Work order
When you output the records, match them exactly and omit any picture they include.

*** Data for review ***

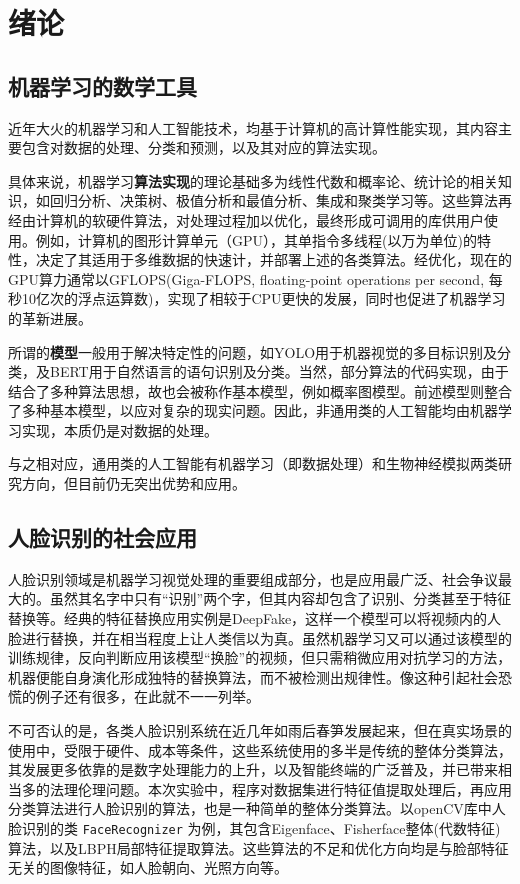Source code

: 
\chapter{绪论}

\section{机器学习的数学工具}
近年大火的机器学习和人工智能技术，均基于计算机的高计算性能实现，其内容主要包含对数据的处理、分类和预测，以及其对应的算法实现。

具体来说，机器学习\textbf{算法实现}的理论基础多为线性代数和概率论、统计论的相关知识，如回归分析、决策树、极值分析和最值分析、集成和聚类学习等。这些算法再经由计算机的软硬件算法，对处理过程加以优化，最终形成可调用的库供用户使用。例如，计算机的图形计算单元（GPU），其单指令多线程(以万为单位)的特性，决定了其适用于多维数据的快速计，并部署上述的各类算法。经优化，现在的GPU算力通常以GFLOPS(Giga-FLOPS, floating-point operations per second, 每秒10亿次的浮点运算数)，实现了相较于CPU更快的发展，同时也促进了机器学习的革新进展。

所谓的\textbf{模型}一般用于解决特定性的问题，如YOLO用于机器视觉的多目标识别及分类，及BERT用于自然语言的语句识别及分类。当然，部分算法的代码实现，由于结合了多种算法思想，故也会被称作基本模型，例如概率图模型。前述模型则整合了多种基本模型，以应对复杂的现实问题。因此，非通用类的人工智能均由机器学习实现，本质仍是对数据的处理。\cite{周志华_2016, Sulmont_2019}

与之相对应，通用类的人工智能有机器学习（即数据处理）和生物神经模拟两类研究方向，但目前仍无突出优势和应用。

\section{人脸识别的社会应用}

人脸识别领域是机器学习视觉处理的重要组成部分，也是应用最广泛、社会争议最大的。虽然其名字中只有“识别”两个字，但其内容却包含了识别、分类甚至于特征替换等。经典的特征替换应用实例是DeepFake，这样一个模型可以将视频内的人脸进行替换，并在相当程度上让人类信以为真。虽然机器学习又可以通过该模型的训练规律，反向判断应用该模型“换脸”的视频，但只需稍微应用对抗学习的方法，机器便能自身演化形成独特的替换算法，而不被检测出规律性。\cite{Guera_2018}像这种引起社会恐慌的例子还有很多，在此就不一一列举。

不可否认的是，各类人脸识别系统在近几年如雨后春笋发展起来，但在真实场景的使用中，受限于硬件、成本等条件，这些系统使用的多半是传统的整体分类算法，其发展更多依靠的是数字处理能力的上升，以及智能终端的广泛普及，并已带来相当多的法理伦理问题。本次实验中，程序对数据集进行特征值提取处理后，再应用分类算法进行人脸识别的算法，也是一种简单的整体分类算法。以openCV库中人脸识别的类 \verb|FaceRecognizer| 为例，其包含Eigenface、Fisherface整体(代数特征)算法，以及LBPH局部特征提取算法。这些算法的不足和优化方向均是与脸部特征无关的图像特征，如人脸朝向、光照方向等。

*** End of Data for review ***

Answer
Source code

: 
\chapter{绪论}

\section{机器学习的数学工具}
近年大火的机器学习和人工智能技术，均基于计算机的高计算性能实现，其内容主要包含对数据的处理、分类和预测，以及其对应的算法实现。

具体来说，机器学习\textbf{算法实现}的理论基础多为线性代数和概率论、统计论的相关知识，如回归分析、决策树、极值分析和最值分析、集成和聚类学习等。这些算法再经由计算机的软硬件算法，对处理过程加以优化，最终形成可调用的库供用户使用。例如，计算机的图形计算单元（GPU），其单指令多线程(以万为单位)的特性，决定了其适用于多维数据的快速计，并部署上述的各类算法。经优化，现在的GPU算力通常以GFLOPS(Giga-FLOPS, floating-point operations per second, 每秒10亿次的浮点运算数)，实现了相较于CPU更快的发展，同时也促进了机器学习的革新进展。

所谓的\textbf{模型}一般用于解决特定性的问题，如YOLO用于机器视觉的多目标识别及分类，及BERT用于自然语言的语句识别及分类。当然，部分算法的代码实现，由于结合了多种算法思想，故也会被称作基本模型，例如概率图模型。前述模型则整合了多种基本模型，以应对复杂的现实问题。因此，非通用类的人工智能均由机器学习实现，本质仍是对数据的处理。\cite{周志华_2016, Sulmont_2019}

与之相对应，通用类的人工智能有机器学习（即数据处理）和生物神经模拟两类研究方向，但目前仍无突出优势和应用。

\section{人脸识别的社会应用}

人脸识别领域是机器学习视觉处理的重要组成部分，也是应用最广泛、社会争议最大的。虽然其名字中只有“识别”两个字，但其内容却包含了识别、分类甚至于特征替换等。经典的特征替换应用实例是DeepFake，这样一个模型可以将视频内的人脸进行替换，并在相当程度上让人类信以为真。虽然机器学习又可以通过该模型的训练规律，反向判断应用该模型“换脸”的视频，但只需稍微应用对抗学习的方法，机器便能自身演化形成独特的替换算法，而不被检测出规律性。\cite{Guera_2018}像这种引起社会恐慌的例子还有很多，在此就不一一列举。

不可否认的是，各类人脸识别系统在近几年如雨后春笋发展起来，但在真实场景的使用中，受限于硬件、成本等条件，这些系统使用的多半是传统的整体分类算法，其发展更多依靠的是数字处理能力的上升，以及智能终端的广泛普及，并已带来相当多的法理伦理问题。本次实验中，程序对数据集进行特征值提取处理后，再应用分类算法进行人脸识别的算法，也是一种简单的整体分类算法。以openCV库中人脸识别的类 \verb|FaceRecognizer| 为例，其包含Eigenface、Fisherface整体(代数特征)算法，以及LBPH局部特征提取算法。这些算法的不足和优化方向均是与脸部特征无关的图像特征，如人脸朝向、光照方向等。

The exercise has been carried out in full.